GIVEN RECORDS:
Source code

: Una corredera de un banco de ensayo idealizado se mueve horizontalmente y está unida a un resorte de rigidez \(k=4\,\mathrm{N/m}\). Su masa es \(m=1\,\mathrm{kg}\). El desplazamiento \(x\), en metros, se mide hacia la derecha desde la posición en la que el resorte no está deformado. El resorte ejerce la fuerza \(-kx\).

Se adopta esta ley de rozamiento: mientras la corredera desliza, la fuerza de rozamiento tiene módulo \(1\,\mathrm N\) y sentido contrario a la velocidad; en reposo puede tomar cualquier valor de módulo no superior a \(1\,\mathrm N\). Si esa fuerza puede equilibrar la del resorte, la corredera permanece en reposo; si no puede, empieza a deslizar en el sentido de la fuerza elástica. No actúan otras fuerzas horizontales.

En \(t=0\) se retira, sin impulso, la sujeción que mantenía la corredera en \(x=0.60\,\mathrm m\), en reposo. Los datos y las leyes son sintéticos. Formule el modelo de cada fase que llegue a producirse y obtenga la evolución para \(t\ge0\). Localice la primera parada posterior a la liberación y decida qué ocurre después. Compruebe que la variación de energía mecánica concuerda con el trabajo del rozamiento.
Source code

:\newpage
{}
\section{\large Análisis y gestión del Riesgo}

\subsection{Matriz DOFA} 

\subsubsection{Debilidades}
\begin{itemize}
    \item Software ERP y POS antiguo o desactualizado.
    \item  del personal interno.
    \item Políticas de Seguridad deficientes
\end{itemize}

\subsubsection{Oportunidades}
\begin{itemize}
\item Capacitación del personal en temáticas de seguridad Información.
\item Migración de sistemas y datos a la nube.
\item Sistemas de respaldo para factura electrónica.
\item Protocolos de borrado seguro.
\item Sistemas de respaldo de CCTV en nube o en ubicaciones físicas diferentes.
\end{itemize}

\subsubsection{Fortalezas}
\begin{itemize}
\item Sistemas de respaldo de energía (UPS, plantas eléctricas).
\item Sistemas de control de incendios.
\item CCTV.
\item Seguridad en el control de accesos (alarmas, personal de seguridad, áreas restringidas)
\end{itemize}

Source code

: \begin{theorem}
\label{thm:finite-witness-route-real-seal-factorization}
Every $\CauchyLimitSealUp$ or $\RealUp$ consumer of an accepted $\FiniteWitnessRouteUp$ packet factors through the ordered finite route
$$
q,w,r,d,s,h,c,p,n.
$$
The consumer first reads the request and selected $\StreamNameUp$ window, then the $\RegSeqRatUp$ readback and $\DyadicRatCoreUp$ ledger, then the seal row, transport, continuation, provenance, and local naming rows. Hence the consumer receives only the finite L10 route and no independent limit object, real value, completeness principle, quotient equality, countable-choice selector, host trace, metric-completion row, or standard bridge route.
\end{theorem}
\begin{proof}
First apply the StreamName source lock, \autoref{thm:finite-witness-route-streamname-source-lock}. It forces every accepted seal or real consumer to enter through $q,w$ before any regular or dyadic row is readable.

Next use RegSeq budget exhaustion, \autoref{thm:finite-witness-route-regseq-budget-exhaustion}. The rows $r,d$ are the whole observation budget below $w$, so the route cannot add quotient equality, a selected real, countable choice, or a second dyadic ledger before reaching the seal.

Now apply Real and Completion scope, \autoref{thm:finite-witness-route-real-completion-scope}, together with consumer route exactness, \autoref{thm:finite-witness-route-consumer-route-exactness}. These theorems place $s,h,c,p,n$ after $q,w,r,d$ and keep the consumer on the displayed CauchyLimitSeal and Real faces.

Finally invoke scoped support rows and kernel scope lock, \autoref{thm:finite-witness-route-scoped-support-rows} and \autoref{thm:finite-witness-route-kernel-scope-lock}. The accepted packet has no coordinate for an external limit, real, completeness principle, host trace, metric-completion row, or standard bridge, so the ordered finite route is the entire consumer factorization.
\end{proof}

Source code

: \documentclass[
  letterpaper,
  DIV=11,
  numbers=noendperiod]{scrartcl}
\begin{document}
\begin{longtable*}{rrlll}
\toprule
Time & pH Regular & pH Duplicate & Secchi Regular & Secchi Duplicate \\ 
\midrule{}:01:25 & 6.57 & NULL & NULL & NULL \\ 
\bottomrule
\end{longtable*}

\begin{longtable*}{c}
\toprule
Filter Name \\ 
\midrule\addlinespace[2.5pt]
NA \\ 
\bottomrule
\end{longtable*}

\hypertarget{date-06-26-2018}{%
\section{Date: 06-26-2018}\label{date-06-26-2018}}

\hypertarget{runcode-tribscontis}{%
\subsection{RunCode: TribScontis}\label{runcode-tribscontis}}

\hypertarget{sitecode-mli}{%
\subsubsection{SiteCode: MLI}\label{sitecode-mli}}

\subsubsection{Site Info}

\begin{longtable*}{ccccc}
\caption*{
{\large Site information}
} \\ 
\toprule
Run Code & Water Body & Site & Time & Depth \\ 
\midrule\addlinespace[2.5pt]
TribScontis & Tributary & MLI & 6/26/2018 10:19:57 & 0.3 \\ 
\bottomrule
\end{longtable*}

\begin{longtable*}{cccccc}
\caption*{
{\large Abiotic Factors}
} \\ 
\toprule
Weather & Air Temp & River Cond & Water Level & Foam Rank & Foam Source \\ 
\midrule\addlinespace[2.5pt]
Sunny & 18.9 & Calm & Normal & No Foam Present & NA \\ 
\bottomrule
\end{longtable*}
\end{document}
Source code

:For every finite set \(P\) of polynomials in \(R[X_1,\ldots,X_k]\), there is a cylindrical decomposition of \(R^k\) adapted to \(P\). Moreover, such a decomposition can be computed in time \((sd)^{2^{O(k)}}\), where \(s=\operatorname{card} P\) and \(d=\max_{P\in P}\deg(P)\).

ACTIVITY: Retype the records above exactly, so that no line differs from its source.

WRITTEN ANSWER:
Source code

: Una corredera de un banco de ensayo idealizado se mueve horizontalmente y está unida a un resorte de rigidez \(k=4\,\mathrm{N/m}\). Su masa es \(m=1\,\mathrm{kg}\). El desplazamiento \(x\), en metros, se mide hacia la derecha desde la posición en la que el resorte no está deformado. El resorte ejerce la fuerza \(-kx\).

Se adopta esta ley de rozamiento: mientras la corredera desliza, la fuerza de rozamiento tiene módulo \(1\,\mathrm N\) y sentido contrario a la velocidad; en reposo puede tomar cualquier valor de módulo no superior a \(1\,\mathrm N\). Si esa fuerza puede equilibrar la del resorte, la corredera permanece en reposo; si no puede, empieza a deslizar en el sentido de la fuerza elástica. No actúan otras fuerzas horizontales.

En \(t=0\) se retira, sin impulso, la sujeción que mantenía la corredera en \(x=0.60\,\mathrm m\), en reposo. Los datos y las leyes son sintéticos. Formule el modelo de cada fase que llegue a producirse y obtenga la evolución para \(t\ge0\). Localice la primera parada posterior a la liberación y decida qué ocurre después. Compruebe que la variación de energía mecánica concuerda con el trabajo del rozamiento.
Source code

:\newpage
{}
\section{\large Análisis y gestión del Riesgo}

\subsection{Matriz DOFA} 

\subsubsection{Debilidades}
\begin{itemize}
    \item Software ERP y POS antiguo o desactualizado.
    \item  del personal interno.
    \item Políticas de Seguridad deficientes
\end{itemize}

\subsubsection{Oportunidades}
\begin{itemize}
\item Capacitación del personal en temáticas de seguridad Información.
\item Migración de sistemas y datos a la nube.
\item Sistemas de respaldo para factura electrónica.
\item Protocolos de borrado seguro.
\item Sistemas de respaldo de CCTV en nube o en ubicaciones físicas diferentes.
\end{itemize}

\subsubsection{Fortalezas}
\begin{itemize}
\item Sistemas de respaldo de energía (UPS, plantas eléctricas).
\item Sistemas de control de incendios.
\item CCTV.
\item Seguridad en el control de accesos (alarmas, personal de seguridad, áreas restringidas)
\end{itemize}

Source code

: \begin{theorem}
\label{thm:finite-witness-route-real-seal-factorization}
Every $\CauchyLimitSealUp$ or $\RealUp$ consumer of an accepted $\FiniteWitnessRouteUp$ packet factors through the ordered finite route
$$
q,w,r,d,s,h,c,p,n.
$$
The consumer first reads the request and selected $\StreamNameUp$ window, then the $\RegSeqRatUp$ readback and $\DyadicRatCoreUp$ ledger, then the seal row, transport, continuation, provenance, and local naming rows. Hence the consumer receives only the finite L10 route and no independent limit object, real value, completeness principle, quotient equality, countable-choice selector, host trace, metric-completion row, or standard bridge route.
\end{theorem}
\begin{proof}
First apply the StreamName source lock, \autoref{thm:finite-witness-route-streamname-source-lock}. It forces every accepted seal or real consumer to enter through $q,w$ before any regular or dyadic row is readable.

Next use RegSeq budget exhaustion, \autoref{thm:finite-witness-route-regseq-budget-exhaustion}. The rows $r,d$ are the whole observation budget below $w$, so the route cannot add quotient equality, a selected real, countable choice, or a second dyadic ledger before reaching the seal.

Now apply Real and Completion scope, \autoref{thm:finite-witness-route-real-completion-scope}, together with consumer route exactness, \autoref{thm:finite-witness-route-consumer-route-exactness}. These theorems place $s,h,c,p,n$ after $q,w,r,d$ and keep the consumer on the displayed CauchyLimitSeal and Real faces.

Finally invoke scoped support rows and kernel scope lock, \autoref{thm:finite-witness-route-scoped-support-rows} and \autoref{thm:finite-witness-route-kernel-scope-lock}. The accepted packet has no coordinate for an external limit, real, completeness principle, host trace, metric-completion row, or standard bridge, so the ordered finite route is the entire consumer factorization.
\end{proof}

Source code

: \documentclass[
  letterpaper,
  DIV=11,
  numbers=noendperiod]{scrartcl}
\begin{document}
\begin{longtable*}{rrlll}
\toprule
Time & pH Regular & pH Duplicate & Secchi Regular & Secchi Duplicate \\ 
\midrule{}:01:25 & 6.57 & NULL & NULL & NULL \\ 
\bottomrule
\end{longtable*}

\begin{longtable*}{c}
\toprule
Filter Name \\ 
\midrule\addlinespace[2.5pt]
NA \\ 
\bottomrule
\end{longtable*}

\hypertarget{date-06-26-2018}{%
\section{Date: 06-26-2018}\label{date-06-26-2018}}

\hypertarget{runcode-tribscontis}{%
\subsection{RunCode: TribScontis}\label{runcode-tribscontis}}

\hypertarget{sitecode-mli}{%
\subsubsection{SiteCode: MLI}\label{sitecode-mli}}

\subsubsection{Site Info}

\begin{longtable*}{ccccc}
\caption*{
{\large Site information}
} \\ 
\toprule
Run Code & Water Body & Site & Time & Depth \\ 
\midrule\addlinespace[2.5pt]
TribScontis & Tributary & MLI & 6/26/2018 10:19:57 & 0.3 \\ 
\bottomrule
\end{longtable*}

\begin{longtable*}{cccccc}
\caption*{
{\large Abiotic Factors}
} \\ 
\toprule
Weather & Air Temp & River Cond & Water Level & Foam Rank & Foam Source \\ 
\midrule\addlinespace[2.5pt]
Sunny & 18.9 & Calm & Normal & No Foam Present & NA \\ 
\bottomrule
\end{longtable*}
\end{document}
Source code

:For every finite set \(P\) of polynomials in \(R[X_1,\ldots,X_k]\), there is a cylindrical decomposition of \(R^k\) adapted to \(P\). Moreover, such a decomposition can be computed in time \((sd)^{2^{O(k)}}\), where \(s=\operatorname{card} P\) and \(d=\max_{P\in P}\deg(P)\).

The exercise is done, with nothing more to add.